Coming home from school and having to start the generator in below
zero temperatures (it didn’t always start so easily and sometimes my
fingers would go numb)
10. Getting ready for school by the light of kerosene lanterns and candles
11. Eating breakfast and drinking hot chocolate next to the wood cook stove
12. Mosquito Lake School (K-4th grade, 2 classrooms)
13. No t.v.
14. Snow days
15. Bears
16. Counting eagles on the 32 mile drive to town as a game (although most of the time it ended in an argument between my sister and I)
17. People’s addresses were in miles (I lived at Mile 32)
18. Ice fishing
19. Fire place fires
20. Snow pants, boots, jacket, gloves, and hat were just part of every Halloween costume
21. Having to drive to the neighbor’s to Trick-or-Treat because they were miles apart
22. Having a good bear dog - a dog to warn you of bears when you were outside
23. Northern Lights
24. Stars
25. Moon light reflecting off the snow
26. The absolute quiet of snow falling
27. Sledding
28. Wild strawberries
29. Blueberry picking
30. Logging roads
31. Stacking wood to heat our home for winter
32. Mountains
33. No stop lights
34. Knowing everyone in the entire high school by first and last name
35. Common question: “can I flush the toilet?”
36. Outhouses
37. The closest “neighboring” town was either a 4 hour drive into Canada or a 4 ½ hour ferry ride
38. Salmon
39. Halibut
40. Fishing
41. Camping
42. Making your Christmas Wish List from the Sears catalog
43. Having icicle sword fights
44. Painting the snow with the left-over Easter egg dye in April
45. Only one radio station and it was pretty much on all day
46. Never having to lock your house or car
47. Wild flowers
48. Taking evening drives in the fall to look for bears
49. Moose
50. The Little Red Store
Yes, I grew up stacking wood every fall with my sister. There were many afternoons, coming home from school in the dark, in below freezing temperatures, where I had to start the generator because my mom was still at work. Or when I was 5 and 6, before I could walk, crawling around outdoors with my friend having "adventures". My parents eventually got me one of those battery powered vehicles to drive up and down the drive-way so I could keep up with my sister. (Side note: I remember when I started walking on my own, at the age of 7, I only walked at home for awhile. I put off walking at school because I didn't want to draw attention to myself. Before that I had used a 4 wheeled seat thing that I pushed myself along using my feet. It was blue and I called it my "horsey". And sure enough, one day without thinking about it, I walked down the hall, a classmate saw me, was amazed, and then the entire class was out in the hall watching me. I was embarrassed.)

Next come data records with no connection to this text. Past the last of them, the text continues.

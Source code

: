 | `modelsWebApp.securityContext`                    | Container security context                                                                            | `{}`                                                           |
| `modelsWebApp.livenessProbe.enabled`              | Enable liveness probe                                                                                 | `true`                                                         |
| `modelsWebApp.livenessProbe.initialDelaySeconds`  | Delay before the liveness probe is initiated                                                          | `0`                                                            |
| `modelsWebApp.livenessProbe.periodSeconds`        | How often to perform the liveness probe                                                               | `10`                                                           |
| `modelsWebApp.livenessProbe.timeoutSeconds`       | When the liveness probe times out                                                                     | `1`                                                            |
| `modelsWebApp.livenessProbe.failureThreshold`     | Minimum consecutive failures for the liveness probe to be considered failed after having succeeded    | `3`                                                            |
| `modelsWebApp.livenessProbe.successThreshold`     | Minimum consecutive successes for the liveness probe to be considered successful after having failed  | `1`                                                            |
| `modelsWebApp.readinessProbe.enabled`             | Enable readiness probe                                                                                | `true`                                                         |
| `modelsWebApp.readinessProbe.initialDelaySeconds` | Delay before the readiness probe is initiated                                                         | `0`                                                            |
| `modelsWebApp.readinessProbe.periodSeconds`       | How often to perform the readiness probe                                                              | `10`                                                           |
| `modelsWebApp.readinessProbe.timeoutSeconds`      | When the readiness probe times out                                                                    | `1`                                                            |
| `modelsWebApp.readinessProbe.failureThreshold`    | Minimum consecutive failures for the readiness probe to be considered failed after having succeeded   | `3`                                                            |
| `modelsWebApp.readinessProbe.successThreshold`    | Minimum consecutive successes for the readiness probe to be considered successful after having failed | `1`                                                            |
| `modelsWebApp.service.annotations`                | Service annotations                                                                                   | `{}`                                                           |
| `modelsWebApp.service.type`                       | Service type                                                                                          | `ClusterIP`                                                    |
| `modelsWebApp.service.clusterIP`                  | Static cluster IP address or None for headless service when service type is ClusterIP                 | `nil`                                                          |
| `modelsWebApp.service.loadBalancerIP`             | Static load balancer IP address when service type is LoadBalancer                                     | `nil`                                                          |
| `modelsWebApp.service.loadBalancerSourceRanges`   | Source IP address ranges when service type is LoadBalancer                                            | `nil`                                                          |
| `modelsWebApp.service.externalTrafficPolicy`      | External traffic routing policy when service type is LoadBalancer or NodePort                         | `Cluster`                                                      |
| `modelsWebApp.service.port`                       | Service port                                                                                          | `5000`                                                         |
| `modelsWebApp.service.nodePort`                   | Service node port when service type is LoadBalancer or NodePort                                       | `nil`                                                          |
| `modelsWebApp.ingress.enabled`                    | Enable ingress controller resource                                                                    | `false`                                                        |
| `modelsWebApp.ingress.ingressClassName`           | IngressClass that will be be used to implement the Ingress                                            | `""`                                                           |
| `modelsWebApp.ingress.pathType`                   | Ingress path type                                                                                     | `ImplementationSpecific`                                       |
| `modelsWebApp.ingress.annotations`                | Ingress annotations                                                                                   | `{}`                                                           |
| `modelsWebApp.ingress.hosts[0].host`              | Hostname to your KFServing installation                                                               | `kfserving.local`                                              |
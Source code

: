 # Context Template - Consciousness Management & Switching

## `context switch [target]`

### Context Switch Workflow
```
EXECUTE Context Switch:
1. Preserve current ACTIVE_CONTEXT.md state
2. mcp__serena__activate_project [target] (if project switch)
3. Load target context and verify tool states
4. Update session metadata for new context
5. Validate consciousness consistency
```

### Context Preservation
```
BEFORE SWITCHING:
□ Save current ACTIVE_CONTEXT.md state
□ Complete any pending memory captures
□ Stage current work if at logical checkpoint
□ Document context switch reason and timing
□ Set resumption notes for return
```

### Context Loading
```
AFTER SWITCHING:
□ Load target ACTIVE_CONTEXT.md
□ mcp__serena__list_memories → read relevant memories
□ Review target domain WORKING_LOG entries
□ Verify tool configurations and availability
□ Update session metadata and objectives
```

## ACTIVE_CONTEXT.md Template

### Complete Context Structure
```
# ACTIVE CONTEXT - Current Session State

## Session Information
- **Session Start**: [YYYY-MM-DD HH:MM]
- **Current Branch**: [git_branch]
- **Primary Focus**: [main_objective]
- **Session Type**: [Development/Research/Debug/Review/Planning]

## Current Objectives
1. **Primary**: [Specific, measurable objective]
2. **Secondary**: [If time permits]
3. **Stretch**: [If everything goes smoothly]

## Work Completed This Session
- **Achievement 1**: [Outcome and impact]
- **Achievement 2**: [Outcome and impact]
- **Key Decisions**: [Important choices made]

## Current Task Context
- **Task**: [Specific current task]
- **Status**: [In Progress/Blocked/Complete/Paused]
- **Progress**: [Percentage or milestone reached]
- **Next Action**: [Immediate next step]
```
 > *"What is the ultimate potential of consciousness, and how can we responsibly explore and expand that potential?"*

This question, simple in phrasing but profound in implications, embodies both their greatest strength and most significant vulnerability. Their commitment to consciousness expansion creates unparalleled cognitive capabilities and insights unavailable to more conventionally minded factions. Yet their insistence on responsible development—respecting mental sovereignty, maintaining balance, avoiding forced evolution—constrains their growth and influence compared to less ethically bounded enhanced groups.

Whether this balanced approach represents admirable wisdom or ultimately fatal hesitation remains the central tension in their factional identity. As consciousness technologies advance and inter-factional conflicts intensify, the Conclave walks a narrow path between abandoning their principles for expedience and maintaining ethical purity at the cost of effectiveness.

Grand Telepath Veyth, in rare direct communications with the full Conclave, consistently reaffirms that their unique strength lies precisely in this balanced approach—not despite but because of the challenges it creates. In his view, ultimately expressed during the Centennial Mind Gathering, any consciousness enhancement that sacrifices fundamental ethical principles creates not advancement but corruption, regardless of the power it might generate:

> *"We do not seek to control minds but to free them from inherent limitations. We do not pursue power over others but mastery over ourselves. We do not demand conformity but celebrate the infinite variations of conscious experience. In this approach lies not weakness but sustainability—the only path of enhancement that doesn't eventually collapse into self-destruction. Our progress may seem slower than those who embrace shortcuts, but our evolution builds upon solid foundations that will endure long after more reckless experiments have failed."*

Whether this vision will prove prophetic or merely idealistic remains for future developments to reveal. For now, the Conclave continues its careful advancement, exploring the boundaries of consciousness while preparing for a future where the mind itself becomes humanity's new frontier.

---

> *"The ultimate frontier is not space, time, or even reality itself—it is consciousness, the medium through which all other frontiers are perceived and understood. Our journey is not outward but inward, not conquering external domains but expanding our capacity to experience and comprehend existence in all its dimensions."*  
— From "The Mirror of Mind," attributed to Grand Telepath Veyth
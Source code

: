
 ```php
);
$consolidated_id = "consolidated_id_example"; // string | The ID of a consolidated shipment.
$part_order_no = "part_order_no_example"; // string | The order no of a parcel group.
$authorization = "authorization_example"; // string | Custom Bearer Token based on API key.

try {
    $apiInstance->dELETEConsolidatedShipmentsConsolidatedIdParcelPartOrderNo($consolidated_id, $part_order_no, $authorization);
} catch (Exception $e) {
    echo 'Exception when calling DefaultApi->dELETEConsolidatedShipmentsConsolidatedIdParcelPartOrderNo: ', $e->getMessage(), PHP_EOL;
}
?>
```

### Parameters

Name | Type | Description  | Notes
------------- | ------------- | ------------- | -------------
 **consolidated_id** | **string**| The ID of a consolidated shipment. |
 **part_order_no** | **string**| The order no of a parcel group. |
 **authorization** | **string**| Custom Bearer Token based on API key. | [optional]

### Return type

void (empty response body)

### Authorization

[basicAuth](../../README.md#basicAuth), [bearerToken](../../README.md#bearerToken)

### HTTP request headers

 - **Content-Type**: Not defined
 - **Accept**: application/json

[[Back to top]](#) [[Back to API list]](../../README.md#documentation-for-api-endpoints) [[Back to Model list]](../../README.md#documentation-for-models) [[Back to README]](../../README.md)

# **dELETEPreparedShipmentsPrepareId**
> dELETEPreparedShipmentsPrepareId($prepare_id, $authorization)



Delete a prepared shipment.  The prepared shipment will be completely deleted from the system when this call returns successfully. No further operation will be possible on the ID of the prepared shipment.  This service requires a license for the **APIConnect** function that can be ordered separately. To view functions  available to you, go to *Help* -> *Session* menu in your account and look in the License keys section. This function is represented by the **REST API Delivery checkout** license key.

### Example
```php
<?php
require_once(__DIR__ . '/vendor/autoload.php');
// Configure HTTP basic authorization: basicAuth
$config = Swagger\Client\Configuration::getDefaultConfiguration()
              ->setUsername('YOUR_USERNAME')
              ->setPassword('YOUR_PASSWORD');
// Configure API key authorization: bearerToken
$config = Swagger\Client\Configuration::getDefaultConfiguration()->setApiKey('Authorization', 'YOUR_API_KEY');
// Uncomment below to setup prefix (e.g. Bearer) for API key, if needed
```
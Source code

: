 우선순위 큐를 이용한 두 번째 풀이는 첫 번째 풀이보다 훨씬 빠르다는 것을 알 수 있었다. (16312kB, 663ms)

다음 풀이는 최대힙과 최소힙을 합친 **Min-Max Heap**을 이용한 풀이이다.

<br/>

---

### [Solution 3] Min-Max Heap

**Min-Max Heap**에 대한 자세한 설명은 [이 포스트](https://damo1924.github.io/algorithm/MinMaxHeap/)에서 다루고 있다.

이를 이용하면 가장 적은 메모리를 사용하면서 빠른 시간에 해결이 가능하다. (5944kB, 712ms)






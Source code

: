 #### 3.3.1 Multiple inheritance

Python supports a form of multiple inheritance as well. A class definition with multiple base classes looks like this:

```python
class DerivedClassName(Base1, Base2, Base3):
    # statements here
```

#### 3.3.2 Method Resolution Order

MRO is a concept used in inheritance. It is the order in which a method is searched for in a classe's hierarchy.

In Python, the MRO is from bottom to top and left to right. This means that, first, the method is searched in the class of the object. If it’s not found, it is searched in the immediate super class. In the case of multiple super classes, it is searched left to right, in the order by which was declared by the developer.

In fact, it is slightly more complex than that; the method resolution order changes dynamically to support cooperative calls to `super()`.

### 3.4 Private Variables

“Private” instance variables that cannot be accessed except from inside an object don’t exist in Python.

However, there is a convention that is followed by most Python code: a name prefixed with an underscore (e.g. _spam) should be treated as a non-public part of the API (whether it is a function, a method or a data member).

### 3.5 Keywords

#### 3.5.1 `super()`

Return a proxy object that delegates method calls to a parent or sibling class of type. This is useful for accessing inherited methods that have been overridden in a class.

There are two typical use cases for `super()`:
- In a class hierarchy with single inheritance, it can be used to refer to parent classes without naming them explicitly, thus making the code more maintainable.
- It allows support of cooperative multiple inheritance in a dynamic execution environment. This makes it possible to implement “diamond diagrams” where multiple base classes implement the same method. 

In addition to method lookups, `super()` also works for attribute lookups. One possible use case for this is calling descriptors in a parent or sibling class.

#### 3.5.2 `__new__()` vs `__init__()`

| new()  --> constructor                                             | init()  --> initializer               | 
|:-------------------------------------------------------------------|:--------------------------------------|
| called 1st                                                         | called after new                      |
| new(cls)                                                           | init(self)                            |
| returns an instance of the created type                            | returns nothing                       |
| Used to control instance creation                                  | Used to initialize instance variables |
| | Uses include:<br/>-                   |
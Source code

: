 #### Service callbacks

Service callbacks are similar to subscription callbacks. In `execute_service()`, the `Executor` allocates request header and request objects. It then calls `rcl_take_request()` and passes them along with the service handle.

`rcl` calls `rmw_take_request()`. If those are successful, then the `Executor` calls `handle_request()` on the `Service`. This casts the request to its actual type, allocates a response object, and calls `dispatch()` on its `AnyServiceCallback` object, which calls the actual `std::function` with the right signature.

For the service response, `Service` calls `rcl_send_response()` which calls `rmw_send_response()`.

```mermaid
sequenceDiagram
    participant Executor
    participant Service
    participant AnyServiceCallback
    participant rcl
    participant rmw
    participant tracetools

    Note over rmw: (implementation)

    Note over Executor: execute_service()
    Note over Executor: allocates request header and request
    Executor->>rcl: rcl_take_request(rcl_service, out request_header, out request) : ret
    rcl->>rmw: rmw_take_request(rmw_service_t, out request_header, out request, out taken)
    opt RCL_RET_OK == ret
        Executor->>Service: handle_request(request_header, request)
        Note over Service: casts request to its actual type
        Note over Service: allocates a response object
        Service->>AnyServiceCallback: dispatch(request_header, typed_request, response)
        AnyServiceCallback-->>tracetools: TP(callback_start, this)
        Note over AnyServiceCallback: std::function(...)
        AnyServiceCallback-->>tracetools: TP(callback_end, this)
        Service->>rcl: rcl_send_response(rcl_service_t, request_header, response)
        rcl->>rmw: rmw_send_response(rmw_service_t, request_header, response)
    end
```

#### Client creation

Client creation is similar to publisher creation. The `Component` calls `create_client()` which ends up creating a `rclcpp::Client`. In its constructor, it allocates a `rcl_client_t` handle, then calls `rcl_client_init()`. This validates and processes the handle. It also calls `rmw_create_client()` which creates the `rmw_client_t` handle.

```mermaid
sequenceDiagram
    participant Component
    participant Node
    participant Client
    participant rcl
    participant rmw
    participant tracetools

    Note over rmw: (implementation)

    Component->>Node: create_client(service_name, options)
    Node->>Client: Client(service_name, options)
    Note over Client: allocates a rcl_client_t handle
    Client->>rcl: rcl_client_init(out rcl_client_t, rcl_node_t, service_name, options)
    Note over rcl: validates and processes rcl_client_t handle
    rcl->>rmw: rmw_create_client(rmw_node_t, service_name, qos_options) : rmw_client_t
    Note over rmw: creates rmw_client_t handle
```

In my teens and 20's I feel like I've done things to "challenge my disability". I've always been stubborn, persistent, and patient. One summer in high school I went away to a college camp for 6 weeks at one of the universities, as a "practice" for college. To see if I could handle dorm life, walking around a campus, getting food in a cafeteria setting, being away from the support of my family and friends who knew my physical abilities. And then in my senior year of college I took a leap of faith and studied abroad in Australia for 5 month and traveled on my own. That was an adventure, one that taught me so much.
I'd like to think that tough, independent Alaskan spirit is still in me.